=== Exercise description ===
The entries that follow need to be reproduced exactly, minus any images.
_____
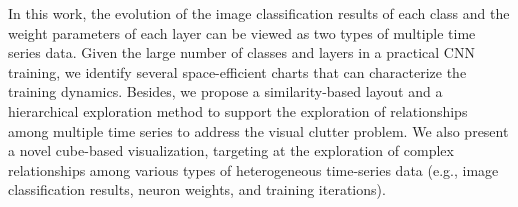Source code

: \documentclass[format=acmsmall, review=false, screen=true]{acmart}
\begin{document}
In this work, the evolution of the image classification results of each class and the weight parameters of each layer can be viewed as two types of multiple time series data. Given the large number of classes and layers in a practical CNN training, we identify several space-efficient charts that can characterize the training dynamics. Besides, we propose a similarity-based layout and a hierarchical exploration method to support the exploration of relationships among multiple time series to address the visual clutter problem. We also present a novel cube-based visualization, targeting at the exploration of complex relationships among various types of heterogeneous time-series data (e.g., image classification results, neuron weights, and training iterations).

\end{document}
_____
=== Response to this exercise ===
Source code

: \documentclass[format=acmsmall, review=false, screen=true]{acmart}
\begin{document}
In this work, the evolution of the image classification results of each class and the weight parameters of each layer can be viewed as two types of multiple time series data. Given the large number of classes and layers in a practical CNN training, we identify several space-efficient charts that can characterize the training dynamics. Besides, we propose a similarity-based layout and a hierarchical exploration method to support the exploration of relationships among multiple time series to address the visual clutter problem. We also present a novel cube-based visualization, targeting at the exploration of complex relationships among various types of heterogeneous time-series data (e.g., image classification results, neuron weights, and training iterations).

\end{document}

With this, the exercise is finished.